═════ PROVIDED ENTRIES

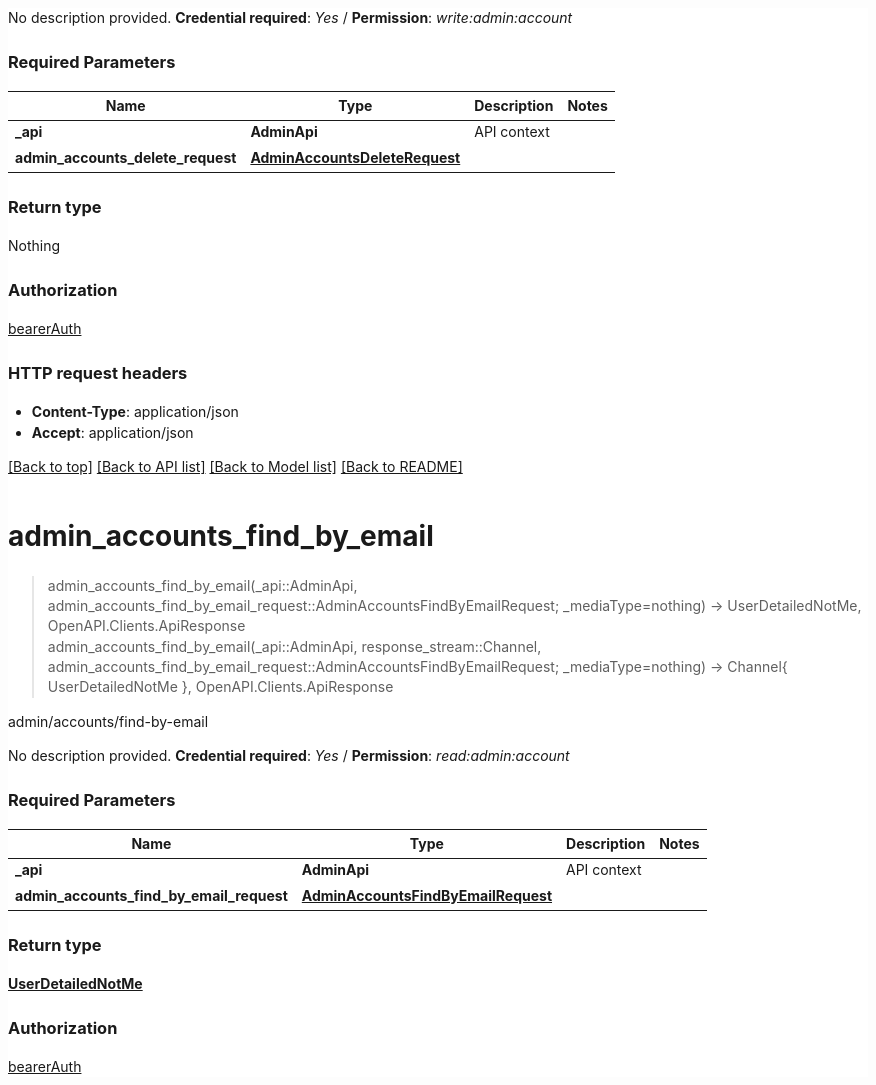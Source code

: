 No description provided.  **Credential required**: *Yes* / **Permission**: *write:admin:account*

### Required Parameters

Name | Type | Description  | Notes
------------- | ------------- | ------------- | -------------
 **_api** | **AdminApi** | API context | 
**admin_accounts_delete_request** | [**AdminAccountsDeleteRequest**](AdminAccountsDeleteRequest.md)|  | 

### Return type

Nothing

### Authorization

[bearerAuth](../README.md#bearerAuth)

### HTTP request headers

 - **Content-Type**: application/json
 - **Accept**: application/json

[[Back to top]](#) [[Back to API list]](../README.md#api-endpoints) [[Back to Model list]](../README.md#models) [[Back to README]](../README.md)

# **admin_accounts_find_by_email**
> admin_accounts_find_by_email(_api::AdminApi, admin_accounts_find_by_email_request::AdminAccountsFindByEmailRequest; _mediaType=nothing) -> UserDetailedNotMe, OpenAPI.Clients.ApiResponse <br/>
> admin_accounts_find_by_email(_api::AdminApi, response_stream::Channel, admin_accounts_find_by_email_request::AdminAccountsFindByEmailRequest; _mediaType=nothing) -> Channel{ UserDetailedNotMe }, OpenAPI.Clients.ApiResponse

admin/accounts/find-by-email

No description provided.  **Credential required**: *Yes* / **Permission**: *read:admin:account*

### Required Parameters

Name | Type | Description  | Notes
------------- | ------------- | ------------- | -------------
 **_api** | **AdminApi** | API context | 
**admin_accounts_find_by_email_request** | [**AdminAccountsFindByEmailRequest**](AdminAccountsFindByEmailRequest.md)|  | 

### Return type

[**UserDetailedNotMe**](UserDetailedNotMe.md)

### Authorization

[bearerAuth](../README.md#bearerAuth)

══════════

WHAT TO DO:
Omit every picture, and otherwise quote the entries exactly.

OUTPUT FOR THIS TASK:
Source code

: No description provided.  **Credential required**: *Yes* / **Permission**: *write:admin:account*

### Required Parameters

Name | Type | Description  | Notes
------------- | ------------- | ------------- | -------------
 **_api** | **AdminApi** | API context | 
**admin_accounts_delete_request** | [**AdminAccountsDeleteRequest**](AdminAccountsDeleteRequest.md)|  | 

### Return type

Nothing

### Authorization

[bearerAuth](../README.md#bearerAuth)

### HTTP request headers

 - **Content-Type**: application/json
 - **Accept**: application/json

[[Back to top]](#) [[Back to API list]](../README.md#api-endpoints) [[Back to Model list]](../README.md#models) [[Back to README]](../README.md)

# **admin_accounts_find_by_email**
> admin_accounts_find_by_email(_api::AdminApi, admin_accounts_find_by_email_request::AdminAccountsFindByEmailRequest; _mediaType=nothing) -> UserDetailedNotMe, OpenAPI.Clients.ApiResponse <br/>
> admin_accounts_find_by_email(_api::AdminApi, response_stream::Channel, admin_accounts_find_by_email_request::AdminAccountsFindByEmailRequest; _mediaType=nothing) -> Channel{ UserDetailedNotMe }, OpenAPI.Clients.ApiResponse

admin/accounts/find-by-email

No description provided.  **Credential required**: *Yes* / **Permission**: *read:admin:account*

### Required Parameters

Name | Type | Description  | Notes
------------- | ------------- | ------------- | -------------
 **_api** | **AdminApi** | API context | 
**admin_accounts_find_by_email_request** | [**AdminAccountsFindByEmailRequest**](AdminAccountsFindByEmailRequest.md)|  | 

### Return type

[**UserDetailedNotMe**](UserDetailedNotMe.md)

### Authorization

[bearerAuth](../README.md#bearerAuth)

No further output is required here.